There are major concerns about China’s development, following the economic growth data in 2015, which point to the lowest growth rate in the last 25 years, of 6.9%. January was a troubled period for the Chinese stock exchanges. Opinions are divided in regard to what lies ahead, some see a simple slowdown of the economy, others say we witness symptoms the Chinese economy is approaching a ‘hard landing’.
The economist Joseph Stiglitz, Nobel laureate, said in a recent interview that, in his view, China is not facing a cataclysmic economic slowdown and that the turbulence in January on the international financial markets was rather the result of a capital markets short-circuit. What happens in China is a slowdown at all levels. But it is a moderate slowdown, not a cataclysmic slowdown, Stiglitz emphasized. What we see is a lack of global demand. China has plunged into the global economy. There are internal matters that affect it and exacerbate the situation, and if it doesn’t adopt sufficient measures regarding demand, there might be a deeper recession, Joseph Stiglitz underlined.
On the other side of the barricade stands billionaire George Soros, who said at the Davos Economic Forum, referring to China’s economy, that “hard landing is virtually unavoidable. I don’t expect it, I am watching it.”
George Soros is one of those who have repeatedly warned in recent years about the danger of repeating the 2008 crisis, starting from concerns about China, which have shaken the global markets and in particular have led to investors’ loss of confidence, he himself being one of them.
Talking about China’s influence on the world oil market and the world economy, it must be said that the current level of crude oil imports is motivated by the fact that Beijing is taking advantage of the low prices on the market in order to build up its strategic reserve - a project unfolding until 2020 which aims to cover 100 days of national consumption. The high level of imports has attracted some of the surplus on the oil market, stopping to some extent the decline in oil prices at a faster pace. But, as some analysts say, the demand for the building-up of the strategic reserve will not last forever and then the world market will be more ‘flooded’ by the offer.
On the other hand, China’s economic slowdown has reduced the growth rate of demand for oil - in 2014 it increased by only 3% (300,000 barrels/day), under half the pace registered in previous years.

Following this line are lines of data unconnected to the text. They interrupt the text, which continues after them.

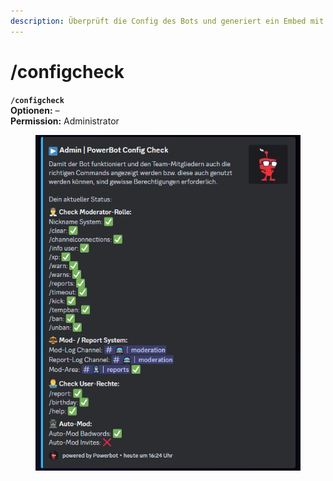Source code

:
```yaml
---
description: Überprüft die Config des Bots und generiert ein Embed mit den Ergebnissen
---
```


# /configcheck

**`/configcheck`**\
**Optionen:** –\
**Permission:** Administrator

<div align="left">

<figure><img src="../../.gitbook/assets/image (19).png" alt=""><figcaption></figcaption></figure>

</div>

Therefore there are a lot of unknowns on short and medium-term. As OPEC does not intend to reduce production in view of increasing international oil prices, and other major exporters, such as Russia, are forced to export as much to support their domestic budget, it is difficult to anticipate a change in trend. Should we expect China to attempt to take an initiative of global coordination among producers and importers of oil, at the G20 summit which it will host in early September in Hangzhou? In principle, China aims to reinforce its global role and transform the summit from a crisis management forum into a long term global coordination platform.
For now, uncertainty leaves no room for expectations in the next few months. But it is perfectly possible that significant developments on the world oil market to be decisively influenced this year by the decisions of the two rivals in the Middle East and by the developments of the Chinese economy.